▶ **Exercise description**
Scan the entries for lines with the word "Integration" and copy those lines.

Dataset entries:
──────

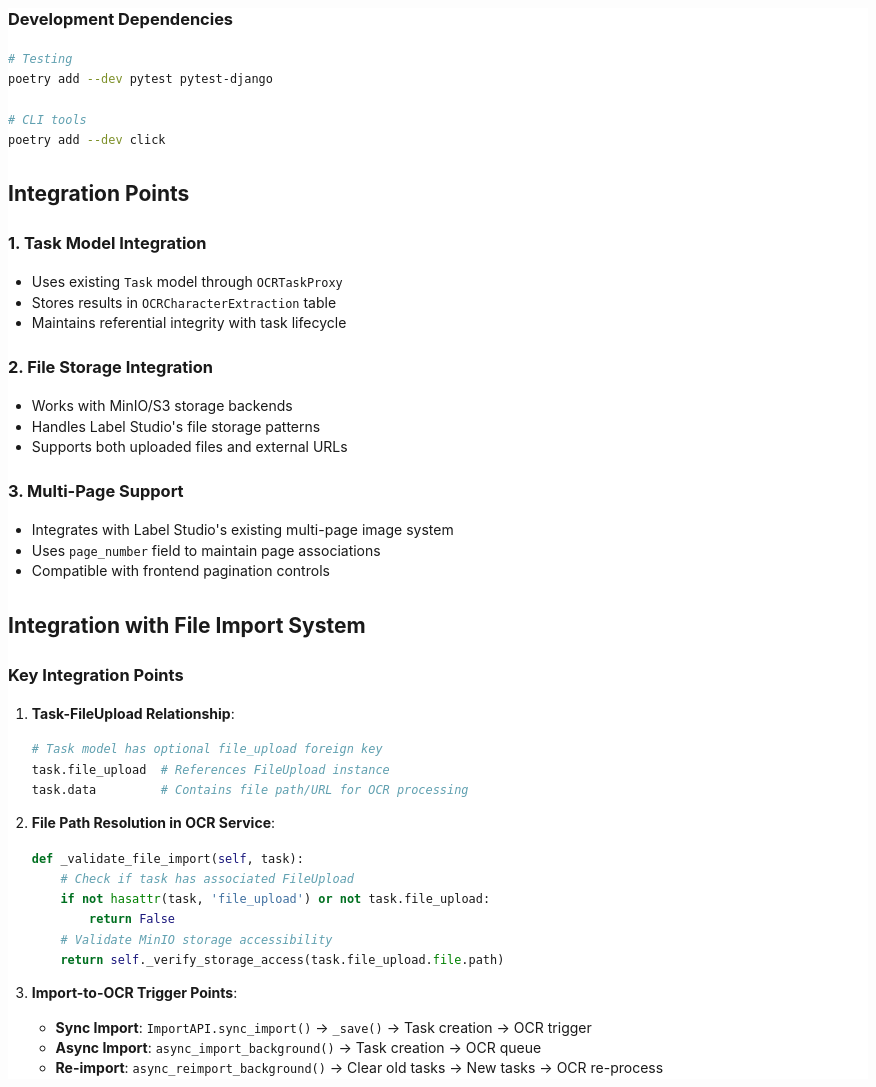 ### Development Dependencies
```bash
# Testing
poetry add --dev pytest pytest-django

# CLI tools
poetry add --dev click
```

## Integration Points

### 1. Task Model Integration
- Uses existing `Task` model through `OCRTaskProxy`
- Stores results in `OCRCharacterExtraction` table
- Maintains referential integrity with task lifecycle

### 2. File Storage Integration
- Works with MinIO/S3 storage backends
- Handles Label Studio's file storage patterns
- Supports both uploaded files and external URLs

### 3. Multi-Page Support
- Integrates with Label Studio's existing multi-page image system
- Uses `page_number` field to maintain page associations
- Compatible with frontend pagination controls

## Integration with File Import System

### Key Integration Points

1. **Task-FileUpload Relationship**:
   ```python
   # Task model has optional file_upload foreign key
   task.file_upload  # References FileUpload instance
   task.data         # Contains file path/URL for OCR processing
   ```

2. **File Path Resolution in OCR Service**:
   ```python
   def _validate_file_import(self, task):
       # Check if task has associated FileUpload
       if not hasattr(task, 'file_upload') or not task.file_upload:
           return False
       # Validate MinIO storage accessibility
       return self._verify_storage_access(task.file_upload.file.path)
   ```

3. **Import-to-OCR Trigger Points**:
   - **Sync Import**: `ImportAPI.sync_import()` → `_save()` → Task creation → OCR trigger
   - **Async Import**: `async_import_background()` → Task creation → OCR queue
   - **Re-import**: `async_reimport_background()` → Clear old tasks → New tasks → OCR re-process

──────

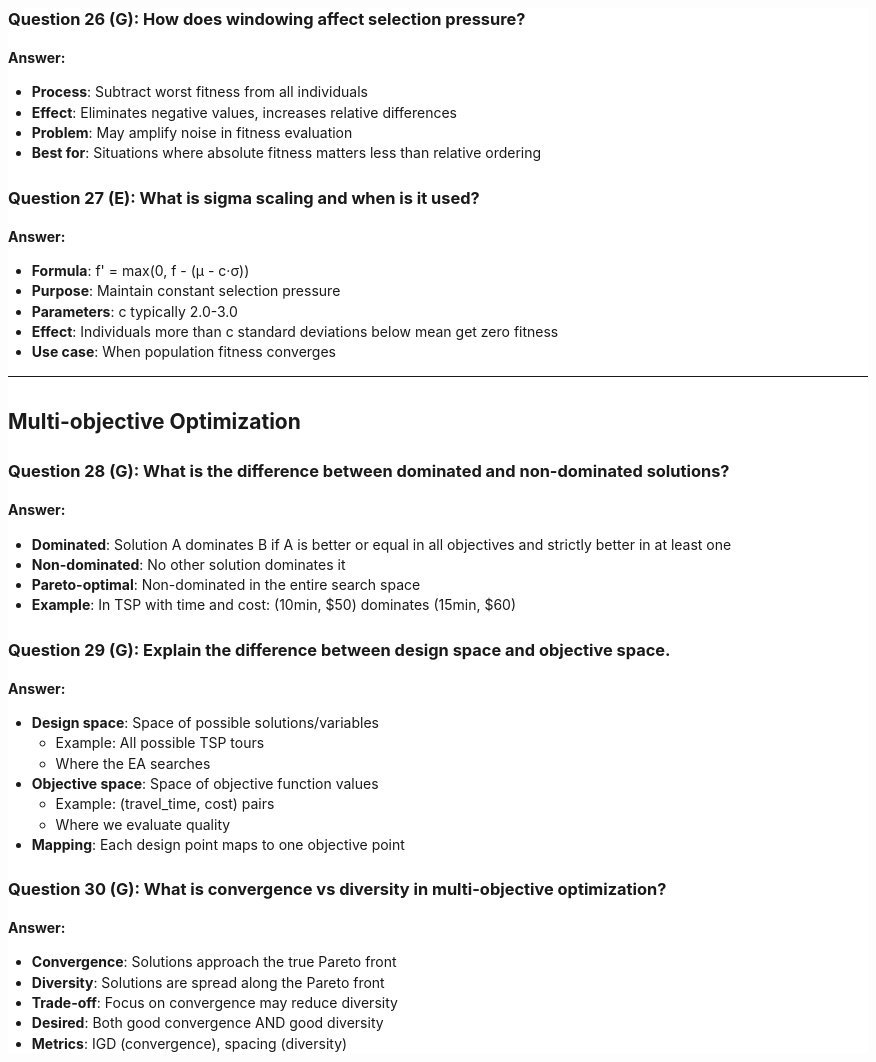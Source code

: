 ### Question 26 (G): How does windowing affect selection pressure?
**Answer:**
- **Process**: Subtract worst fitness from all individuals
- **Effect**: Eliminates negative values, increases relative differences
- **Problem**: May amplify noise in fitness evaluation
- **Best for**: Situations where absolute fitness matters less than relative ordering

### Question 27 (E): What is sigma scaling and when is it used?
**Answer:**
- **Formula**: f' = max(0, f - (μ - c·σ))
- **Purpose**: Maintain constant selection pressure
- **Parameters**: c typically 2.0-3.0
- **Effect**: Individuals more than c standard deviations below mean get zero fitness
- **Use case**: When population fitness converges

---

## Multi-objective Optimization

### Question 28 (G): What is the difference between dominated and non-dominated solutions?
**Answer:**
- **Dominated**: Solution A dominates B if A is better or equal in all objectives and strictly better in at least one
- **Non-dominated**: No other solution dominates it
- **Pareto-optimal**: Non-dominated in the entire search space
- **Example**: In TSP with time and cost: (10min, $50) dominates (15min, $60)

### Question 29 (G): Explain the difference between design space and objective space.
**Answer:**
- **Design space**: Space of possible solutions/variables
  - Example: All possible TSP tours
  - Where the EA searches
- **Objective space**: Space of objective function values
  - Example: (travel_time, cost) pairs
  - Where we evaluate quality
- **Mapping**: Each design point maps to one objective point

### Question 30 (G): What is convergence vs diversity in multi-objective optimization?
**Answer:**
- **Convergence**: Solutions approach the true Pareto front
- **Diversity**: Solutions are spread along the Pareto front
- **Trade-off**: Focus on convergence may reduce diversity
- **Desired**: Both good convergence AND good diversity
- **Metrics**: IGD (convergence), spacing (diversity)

──────

▶ **Exercise solution**
## Integration Points
### 1. Task Model Integration
### 2. File Storage Integration
## Integration with File Import System
### Key Integration Points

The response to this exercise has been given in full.